(Collected data)
┄┄┄┄┄┄┄┄┄┄┄┄┄┄┄┄┄┄┄┄

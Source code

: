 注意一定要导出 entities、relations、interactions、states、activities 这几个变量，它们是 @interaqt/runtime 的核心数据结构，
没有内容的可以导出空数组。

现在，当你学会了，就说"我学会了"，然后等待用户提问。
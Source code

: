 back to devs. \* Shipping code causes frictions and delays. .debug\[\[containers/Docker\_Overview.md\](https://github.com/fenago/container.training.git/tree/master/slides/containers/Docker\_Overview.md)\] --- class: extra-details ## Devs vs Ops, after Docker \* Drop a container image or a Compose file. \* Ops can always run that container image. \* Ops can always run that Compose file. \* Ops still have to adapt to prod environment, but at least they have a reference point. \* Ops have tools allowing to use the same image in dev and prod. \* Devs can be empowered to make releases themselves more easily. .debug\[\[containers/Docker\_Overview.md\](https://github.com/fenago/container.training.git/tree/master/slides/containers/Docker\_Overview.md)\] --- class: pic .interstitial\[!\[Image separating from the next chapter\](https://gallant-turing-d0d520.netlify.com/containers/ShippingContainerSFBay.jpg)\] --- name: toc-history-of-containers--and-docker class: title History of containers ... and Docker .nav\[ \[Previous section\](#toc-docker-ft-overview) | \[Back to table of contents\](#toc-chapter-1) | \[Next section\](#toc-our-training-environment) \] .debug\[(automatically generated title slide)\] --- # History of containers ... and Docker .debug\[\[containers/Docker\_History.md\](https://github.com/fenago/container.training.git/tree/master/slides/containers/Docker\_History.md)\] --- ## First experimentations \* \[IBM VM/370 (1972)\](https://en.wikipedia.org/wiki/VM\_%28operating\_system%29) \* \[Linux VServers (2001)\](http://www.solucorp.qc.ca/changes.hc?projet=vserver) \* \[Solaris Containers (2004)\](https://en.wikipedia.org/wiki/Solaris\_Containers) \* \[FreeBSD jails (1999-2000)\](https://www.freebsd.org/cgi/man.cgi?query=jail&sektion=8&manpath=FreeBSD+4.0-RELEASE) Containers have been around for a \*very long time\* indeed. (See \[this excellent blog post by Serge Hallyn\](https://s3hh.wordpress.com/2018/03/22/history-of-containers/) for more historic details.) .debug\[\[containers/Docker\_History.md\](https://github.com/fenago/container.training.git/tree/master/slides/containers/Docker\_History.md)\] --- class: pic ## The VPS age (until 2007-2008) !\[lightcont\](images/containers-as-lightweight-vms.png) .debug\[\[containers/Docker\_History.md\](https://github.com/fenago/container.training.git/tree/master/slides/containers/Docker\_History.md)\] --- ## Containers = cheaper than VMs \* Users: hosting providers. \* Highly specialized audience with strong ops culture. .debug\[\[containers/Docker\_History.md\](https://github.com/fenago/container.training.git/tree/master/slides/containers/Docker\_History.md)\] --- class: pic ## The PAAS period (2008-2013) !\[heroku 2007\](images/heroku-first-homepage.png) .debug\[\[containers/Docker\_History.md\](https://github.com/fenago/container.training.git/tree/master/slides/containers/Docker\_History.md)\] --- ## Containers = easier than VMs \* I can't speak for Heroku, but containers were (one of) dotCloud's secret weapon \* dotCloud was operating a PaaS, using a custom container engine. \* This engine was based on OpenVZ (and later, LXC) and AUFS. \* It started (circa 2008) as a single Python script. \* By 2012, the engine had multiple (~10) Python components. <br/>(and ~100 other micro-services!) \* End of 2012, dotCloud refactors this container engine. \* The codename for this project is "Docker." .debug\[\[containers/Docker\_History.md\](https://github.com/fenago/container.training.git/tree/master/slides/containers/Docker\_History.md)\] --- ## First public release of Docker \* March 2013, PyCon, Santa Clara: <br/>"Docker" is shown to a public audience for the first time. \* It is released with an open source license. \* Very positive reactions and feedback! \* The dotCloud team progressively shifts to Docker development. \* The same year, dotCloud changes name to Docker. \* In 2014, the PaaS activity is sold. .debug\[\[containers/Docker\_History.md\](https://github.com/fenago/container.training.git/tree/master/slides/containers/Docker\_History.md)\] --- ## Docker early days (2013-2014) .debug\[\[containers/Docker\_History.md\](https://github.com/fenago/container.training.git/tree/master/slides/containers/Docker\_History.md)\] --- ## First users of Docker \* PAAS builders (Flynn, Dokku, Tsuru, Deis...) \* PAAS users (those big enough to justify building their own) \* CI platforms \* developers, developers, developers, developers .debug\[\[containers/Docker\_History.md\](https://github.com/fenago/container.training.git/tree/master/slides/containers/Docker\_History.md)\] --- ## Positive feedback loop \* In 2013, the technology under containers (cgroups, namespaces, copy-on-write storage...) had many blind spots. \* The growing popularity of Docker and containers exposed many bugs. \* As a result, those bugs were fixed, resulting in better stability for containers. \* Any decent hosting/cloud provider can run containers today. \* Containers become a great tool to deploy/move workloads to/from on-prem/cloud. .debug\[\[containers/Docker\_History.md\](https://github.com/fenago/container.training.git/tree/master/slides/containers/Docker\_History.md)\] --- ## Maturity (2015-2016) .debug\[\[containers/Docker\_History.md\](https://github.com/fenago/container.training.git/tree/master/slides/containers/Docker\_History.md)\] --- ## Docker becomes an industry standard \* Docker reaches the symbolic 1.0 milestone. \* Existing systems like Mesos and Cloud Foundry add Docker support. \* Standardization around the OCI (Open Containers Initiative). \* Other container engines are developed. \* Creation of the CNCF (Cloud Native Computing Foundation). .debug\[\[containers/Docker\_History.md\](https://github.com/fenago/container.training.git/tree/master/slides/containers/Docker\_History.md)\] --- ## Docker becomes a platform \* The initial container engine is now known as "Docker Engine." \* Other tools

┄┄┄┄┄┄┄┄┄┄┄┄┄┄┄┄┄┄┄┄

*Task brief*. The answer must consist of every entry, set down exactly as given.

*Expected answer*.
Source code

: 注意一定要导出 entities、relations、interactions、states、activities 这几个变量，它们是 @interaqt/runtime 的核心数据结构，
没有内容的可以导出空数组。

现在，当你学会了，就说"我学会了"，然后等待用户提问。
Source code

: back to devs. \* Shipping code causes frictions and delays. .debug\[\[containers/Docker\_Overview.md\](https://github.com/fenago/container.training.git/tree/master/slides/containers/Docker\_Overview.md)\] --- class: extra-details ## Devs vs Ops, after Docker \* Drop a container image or a Compose file. \* Ops can always run that container image. \* Ops can always run that Compose file. \* Ops still have to adapt to prod environment, but at least they have a reference point. \* Ops have tools allowing to use the same image in dev and prod. \* Devs can be empowered to make releases themselves more easily. .debug\[\[containers/Docker\_Overview.md\](https://github.com/fenago/container.training.git/tree/master/slides/containers/Docker\_Overview.md)\] --- class: pic .interstitial\[!\[Image separating from the next chapter\](https://gallant-turing-d0d520.netlify.com/containers/ShippingContainerSFBay.jpg)\] --- name: toc-history-of-containers--and-docker class: title History of containers ... and Docker .nav\[ \[Previous section\](#toc-docker-ft-overview) | \[Back to table of contents\](#toc-chapter-1) | \[Next section\](#toc-our-training-environment) \] .debug\[(automatically generated title slide)\] --- # History of containers ... and Docker .debug\[\[containers/Docker\_History.md\](https://github.com/fenago/container.training.git/tree/master/slides/containers/Docker\_History.md)\] --- ## First experimentations \* \[IBM VM/370 (1972)\](https://en.wikipedia.org/wiki/VM\_%28operating\_system%29) \* \[Linux VServers (2001)\](http://www.solucorp.qc.ca/changes.hc?projet=vserver) \* \[Solaris Containers (2004)\](https://en.wikipedia.org/wiki/Solaris\_Containers) \* \[FreeBSD jails (1999-2000)\](https://www.freebsd.org/cgi/man.cgi?query=jail&sektion=8&manpath=FreeBSD+4.0-RELEASE) Containers have been around for a \*very long time\* indeed. (See \[this excellent blog post by Serge Hallyn\](https://s3hh.wordpress.com/2018/03/22/history-of-containers/) for more historic details.) .debug\[\[containers/Docker\_History.md\](https://github.com/fenago/container.training.git/tree/master/slides/containers/Docker\_History.md)\] --- class: pic ## The VPS age (until 2007-2008) !\[lightcont\](images/containers-as-lightweight-vms.png) .debug\[\[containers/Docker\_History.md\](https://github.com/fenago/container.training.git/tree/master/slides/containers/Docker\_History.md)\] --- ## Containers = cheaper than VMs \* Users: hosting providers. \* Highly specialized audience with strong ops culture. .debug\[\[containers/Docker\_History.md\](https://github.com/fenago/container.training.git/tree/master/slides/containers/Docker\_History.md)\] --- class: pic ## The PAAS period (2008-2013) !\[heroku 2007\](images/heroku-first-homepage.png) .debug\[\[containers/Docker\_History.md\](https://github.com/fenago/container.training.git/tree/master/slides/containers/Docker\_History.md)\] --- ## Containers = easier than VMs \* I can't speak for Heroku, but containers were (one of) dotCloud's secret weapon \* dotCloud was operating a PaaS, using a custom container engine. \* This engine was based on OpenVZ (and later, LXC) and AUFS. \* It started (circa 2008) as a single Python script. \* By 2012, the engine had multiple (~10) Python components. <br/>(and ~100 other micro-services!) \* End of 2012, dotCloud refactors this container engine. \* The codename for this project is "Docker." .debug\[\[containers/Docker\_History.md\](https://github.com/fenago/container.training.git/tree/master/slides/containers/Docker\_History.md)\] --- ## First public release of Docker \* March 2013, PyCon, Santa Clara: <br/>"Docker" is shown to a public audience for the first time. \* It is released with an open source license. \* Very positive reactions and feedback! \* The dotCloud team progressively shifts to Docker development. \* The same year, dotCloud changes name to Docker. \* In 2014, the PaaS activity is sold. .debug\[\[containers/Docker\_History.md\](https://github.com/fenago/container.training.git/tree/master/slides/containers/Docker\_History.md)\] --- ## Docker early days (2013-2014) .debug\[\[containers/Docker\_History.md\](https://github.com/fenago/container.training.git/tree/master/slides/containers/Docker\_History.md)\] --- ## First users of Docker \* PAAS builders (Flynn, Dokku, Tsuru, Deis...) \* PAAS users (those big enough to justify building their own) \* CI platforms \* developers, developers, developers, developers .debug\[\[containers/Docker\_History.md\](https://github.com/fenago/container.training.git/tree/master/slides/containers/Docker\_History.md)\] --- ## Positive feedback loop \* In 2013, the technology under containers (cgroups, namespaces, copy-on-write storage...) had many blind spots. \* The growing popularity of Docker and containers exposed many bugs. \* As a result, those bugs were fixed, resulting in better stability for containers. \* Any decent hosting/cloud provider can run containers today. \* Containers become a great tool to deploy/move workloads to/from on-prem/cloud. .debug\[\[containers/Docker\_History.md\](https://github.com/fenago/container.training.git/tree/master/slides/containers/Docker\_History.md)\] --- ## Maturity (2015-2016) .debug\[\[containers/Docker\_History.md\](https://github.com/fenago/container.training.git/tree/master/slides/containers/Docker\_History.md)\] --- ## Docker becomes an industry standard \* Docker reaches the symbolic 1.0 milestone. \* Existing systems like Mesos and Cloud Foundry add Docker support. \* Standardization around the OCI (Open Containers Initiative). \* Other container engines are developed. \* Creation of the CNCF (Cloud Native Computing Foundation). .debug\[\[containers/Docker\_History.md\](https://github.com/fenago/container.training.git/tree/master/slides/containers/Docker\_History.md)\] --- ## Docker becomes a platform \* The initial container engine is now known as "Docker Engine." \* Other tools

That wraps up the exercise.